# SOURCE DATA
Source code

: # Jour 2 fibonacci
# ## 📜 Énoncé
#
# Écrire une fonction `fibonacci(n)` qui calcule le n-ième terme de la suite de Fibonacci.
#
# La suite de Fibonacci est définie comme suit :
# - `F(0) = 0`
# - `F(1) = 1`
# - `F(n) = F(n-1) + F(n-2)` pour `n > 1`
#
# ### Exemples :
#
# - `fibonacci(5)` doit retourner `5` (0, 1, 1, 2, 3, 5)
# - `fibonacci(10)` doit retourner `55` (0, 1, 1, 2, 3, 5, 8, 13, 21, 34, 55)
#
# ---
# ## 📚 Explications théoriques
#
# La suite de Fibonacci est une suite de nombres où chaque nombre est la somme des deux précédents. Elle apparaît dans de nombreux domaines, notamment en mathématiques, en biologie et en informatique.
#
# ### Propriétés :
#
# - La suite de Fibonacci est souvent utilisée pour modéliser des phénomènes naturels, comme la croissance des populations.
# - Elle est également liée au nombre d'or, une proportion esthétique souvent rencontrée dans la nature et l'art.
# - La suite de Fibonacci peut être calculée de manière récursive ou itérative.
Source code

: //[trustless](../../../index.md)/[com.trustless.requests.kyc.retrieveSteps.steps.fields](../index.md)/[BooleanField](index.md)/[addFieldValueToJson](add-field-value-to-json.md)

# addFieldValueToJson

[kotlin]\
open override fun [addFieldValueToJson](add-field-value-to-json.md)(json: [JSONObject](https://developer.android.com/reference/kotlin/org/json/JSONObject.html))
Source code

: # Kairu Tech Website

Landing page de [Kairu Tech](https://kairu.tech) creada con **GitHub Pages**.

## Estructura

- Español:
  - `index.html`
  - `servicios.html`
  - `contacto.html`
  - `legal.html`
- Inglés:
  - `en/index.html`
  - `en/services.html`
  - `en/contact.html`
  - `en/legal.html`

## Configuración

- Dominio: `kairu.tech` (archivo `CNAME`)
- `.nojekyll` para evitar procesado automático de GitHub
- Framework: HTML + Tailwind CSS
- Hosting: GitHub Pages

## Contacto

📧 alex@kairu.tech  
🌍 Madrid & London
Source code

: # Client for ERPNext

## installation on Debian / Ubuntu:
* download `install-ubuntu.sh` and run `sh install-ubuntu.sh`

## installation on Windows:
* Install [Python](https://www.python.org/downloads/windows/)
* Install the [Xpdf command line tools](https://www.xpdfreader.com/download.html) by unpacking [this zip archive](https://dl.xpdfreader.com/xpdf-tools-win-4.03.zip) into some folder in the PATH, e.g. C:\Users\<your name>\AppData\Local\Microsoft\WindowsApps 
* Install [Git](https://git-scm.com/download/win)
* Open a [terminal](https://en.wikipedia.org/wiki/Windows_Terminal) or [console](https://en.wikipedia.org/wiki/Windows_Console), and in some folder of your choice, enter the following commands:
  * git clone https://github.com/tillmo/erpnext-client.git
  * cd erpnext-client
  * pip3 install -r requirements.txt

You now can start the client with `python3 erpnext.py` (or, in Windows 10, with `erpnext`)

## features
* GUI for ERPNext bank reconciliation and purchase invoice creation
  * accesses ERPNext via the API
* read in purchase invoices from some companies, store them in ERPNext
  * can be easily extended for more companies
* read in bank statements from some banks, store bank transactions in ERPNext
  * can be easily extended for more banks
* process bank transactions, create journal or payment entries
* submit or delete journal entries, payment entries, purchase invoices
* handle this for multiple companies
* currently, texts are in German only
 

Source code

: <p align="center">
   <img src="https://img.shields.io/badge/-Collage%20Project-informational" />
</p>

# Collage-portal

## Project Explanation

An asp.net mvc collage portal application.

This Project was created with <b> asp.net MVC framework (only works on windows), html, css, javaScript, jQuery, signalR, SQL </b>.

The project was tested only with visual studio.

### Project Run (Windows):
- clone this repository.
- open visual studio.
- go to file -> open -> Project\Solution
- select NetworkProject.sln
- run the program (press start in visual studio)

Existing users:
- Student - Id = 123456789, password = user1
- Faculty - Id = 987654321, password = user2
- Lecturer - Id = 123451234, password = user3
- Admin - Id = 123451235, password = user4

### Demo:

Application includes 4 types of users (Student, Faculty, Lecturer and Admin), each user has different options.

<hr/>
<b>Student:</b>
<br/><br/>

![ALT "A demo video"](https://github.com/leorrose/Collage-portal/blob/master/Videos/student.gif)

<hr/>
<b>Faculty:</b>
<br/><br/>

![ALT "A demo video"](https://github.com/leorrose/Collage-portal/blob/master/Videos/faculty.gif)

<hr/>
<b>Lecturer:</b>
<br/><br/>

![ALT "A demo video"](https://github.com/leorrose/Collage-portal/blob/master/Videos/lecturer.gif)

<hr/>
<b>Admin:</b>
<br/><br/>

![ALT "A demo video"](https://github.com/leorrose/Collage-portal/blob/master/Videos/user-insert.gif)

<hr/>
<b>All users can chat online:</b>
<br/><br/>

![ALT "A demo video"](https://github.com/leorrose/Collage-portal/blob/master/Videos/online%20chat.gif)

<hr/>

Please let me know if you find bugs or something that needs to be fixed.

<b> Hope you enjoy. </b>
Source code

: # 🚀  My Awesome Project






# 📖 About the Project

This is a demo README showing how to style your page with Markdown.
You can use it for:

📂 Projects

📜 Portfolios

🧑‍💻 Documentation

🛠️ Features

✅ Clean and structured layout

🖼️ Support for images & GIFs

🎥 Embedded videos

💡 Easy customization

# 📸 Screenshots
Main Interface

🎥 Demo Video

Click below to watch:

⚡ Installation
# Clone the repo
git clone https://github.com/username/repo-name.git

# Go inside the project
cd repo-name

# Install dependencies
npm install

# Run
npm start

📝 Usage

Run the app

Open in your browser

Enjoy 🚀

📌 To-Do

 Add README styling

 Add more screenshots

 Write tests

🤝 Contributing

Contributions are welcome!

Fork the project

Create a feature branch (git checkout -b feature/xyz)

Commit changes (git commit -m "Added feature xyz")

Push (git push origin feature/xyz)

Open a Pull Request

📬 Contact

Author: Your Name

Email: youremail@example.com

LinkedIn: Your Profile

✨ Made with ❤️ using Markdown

# THE TASK
Please reproduce each line above exactly as written.

# SOLUTION FOR THIS TASK
Source code

: # Jour 2 fibonacci
# ## 📜 Énoncé
#
# Écrire une fonction `fibonacci(n)` qui calcule le n-ième terme de la suite de Fibonacci.
#
# La suite de Fibonacci est définie comme suit :
# - `F(0) = 0`
# - `F(1) = 1`
# - `F(n) = F(n-1) + F(n-2)` pour `n > 1`
#
# ### Exemples :
#
# - `fibonacci(5)` doit retourner `5` (0, 1, 1, 2, 3, 5)
# - `fibonacci(10)` doit retourner `55` (0, 1, 1, 2, 3, 5, 8, 13, 21, 34, 55)
#
# ---
# ## 📚 Explications théoriques
#
# La suite de Fibonacci est une suite de nombres où chaque nombre est la somme des deux précédents. Elle apparaît dans de nombreux domaines, notamment en mathématiques, en biologie et en informatique.
#
# ### Propriétés :
#
# - La suite de Fibonacci est souvent utilisée pour modéliser des phénomènes naturels, comme la croissance des populations.
# - Elle est également liée au nombre d'or, une proportion esthétique souvent rencontrée dans la nature et l'art.
# - La suite de Fibonacci peut être calculée de manière récursive ou itérative.
Source code

: //[trustless](../../../index.md)/[com.trustless.requests.kyc.retrieveSteps.steps.fields](../index.md)/[BooleanField](index.md)/[addFieldValueToJson](add-field-value-to-json.md)

# addFieldValueToJson

[kotlin]\
open override fun [addFieldValueToJson](add-field-value-to-json.md)(json: [JSONObject](https://developer.android.com/reference/kotlin/org/json/JSONObject.html))
Source code

: # Kairu Tech Website

Landing page de [Kairu Tech](https://kairu.tech) creada con **GitHub Pages**.

## Estructura

- Español:
  - `index.html`
  - `servicios.html`
  - `contacto.html`
  - `legal.html`
- Inglés:
  - `en/index.html`
  - `en/services.html`
  - `en/contact.html`
  - `en/legal.html`

## Configuración

- Dominio: `kairu.tech` (archivo `CNAME`)
- `.nojekyll` para evitar procesado automático de GitHub
- Framework: HTML + Tailwind CSS
- Hosting: GitHub Pages

## Contacto

📧 alex@kairu.tech  
🌍 Madrid & London
Source code

: # Client for ERPNext

## installation on Debian / Ubuntu:
* download `install-ubuntu.sh` and run `sh install-ubuntu.sh`

## installation on Windows:
* Install [Python](https://www.python.org/downloads/windows/)
* Install the [Xpdf command line tools](https://www.xpdfreader.com/download.html) by unpacking [this zip archive](https://dl.xpdfreader.com/xpdf-tools-win-4.03.zip) into some folder in the PATH, e.g. C:\Users\<your name>\AppData\Local\Microsoft\WindowsApps 
* Install [Git](https://git-scm.com/download/win)
* Open a [terminal](https://en.wikipedia.org/wiki/Windows_Terminal) or [console](https://en.wikipedia.org/wiki/Windows_Console), and in some folder of your choice, enter the following commands:
  * git clone https://github.com/tillmo/erpnext-client.git
  * cd erpnext-client
  * pip3 install -r requirements.txt

You now can start the client with `python3 erpnext.py` (or, in Windows 10, with `erpnext`)

## features
* GUI for ERPNext bank reconciliation and purchase invoice creation
  * accesses ERPNext via the API
* read in purchase invoices from some companies, store them in ERPNext
  * can be easily extended for more companies
* read in bank statements from some banks, store bank transactions in ERPNext
  * can be easily extended for more banks
* process bank transactions, create journal or payment entries
* submit or delete journal entries, payment entries, purchase invoices
* handle this for multiple companies
* currently, texts are in German only
 

Source code

: <p align="center">
   <img src="https://img.shields.io/badge/-Collage%20Project-informational" />
</p>

# Collage-portal

## Project Explanation

An asp.net mvc collage portal application.

This Project was created with <b> asp.net MVC framework (only works on windows), html, css, javaScript, jQuery, signalR, SQL </b>.

The project was tested only with visual studio.

### Project Run (Windows):
- clone this repository.
- open visual studio.
- go to file -> open -> Project\Solution
- select NetworkProject.sln
- run the program (press start in visual studio)

Existing users:
- Student - Id = 123456789, password = user1
- Faculty - Id = 987654321, password = user2
- Lecturer - Id = 123451234, password = user3
- Admin - Id = 123451235, password = user4

### Demo:

Application includes 4 types of users (Student, Faculty, Lecturer and Admin), each user has different options.

<hr/>
<b>Student:</b>
<br/><br/>

![ALT "A demo video"](https://github.com/leorrose/Collage-portal/blob/master/Videos/student.gif)

<hr/>
<b>Faculty:</b>
<br/><br/>

![ALT "A demo video"](https://github.com/leorrose/Collage-portal/blob/master/Videos/faculty.gif)

<hr/>
<b>Lecturer:</b>
<br/><br/>

![ALT "A demo video"](https://github.com/leorrose/Collage-portal/blob/master/Videos/lecturer.gif)

<hr/>
<b>Admin:</b>
<br/><br/>

![ALT "A demo video"](https://github.com/leorrose/Collage-portal/blob/master/Videos/user-insert.gif)

<hr/>
<b>All users can chat online:</b>
<br/><br/>

![ALT "A demo video"](https://github.com/leorrose/Collage-portal/blob/master/Videos/online%20chat.gif)

<hr/>

Please let me know if you find bugs or something that needs to be fixed.

<b> Hope you enjoy. </b>
Source code

: # 🚀  My Awesome Project






# 📖 About the Project

This is a demo README showing how to style your page with Markdown.
You can use it for:

📂 Projects

📜 Portfolios

🧑‍💻 Documentation

🛠️ Features

✅ Clean and structured layout

🖼️ Support for images & GIFs

🎥 Embedded videos

💡 Easy customization

# 📸 Screenshots
Main Interface

🎥 Demo Video

Click below to watch:

⚡ Installation
# Clone the repo
git clone https://github.com/username/repo-name.git

# Go inside the project
cd repo-name

# Install dependencies
npm install

# Run
npm start

📝 Usage

Run the app

Open in your browser

Enjoy 🚀

📌 To-Do

 Add README styling

 Add more screenshots

 Write tests

🤝 Contributing

Contributions are welcome!

Fork the project

Create a feature branch (git checkout -b feature/xyz)

Commit changes (git commit -m "Added feature xyz")

Push (git push origin feature/xyz)

Open a Pull Request

📬 Contact

Author: Your Name

Email: youremail@example.com

LinkedIn: Your Profile

✨ Made with ❤️ using Markdown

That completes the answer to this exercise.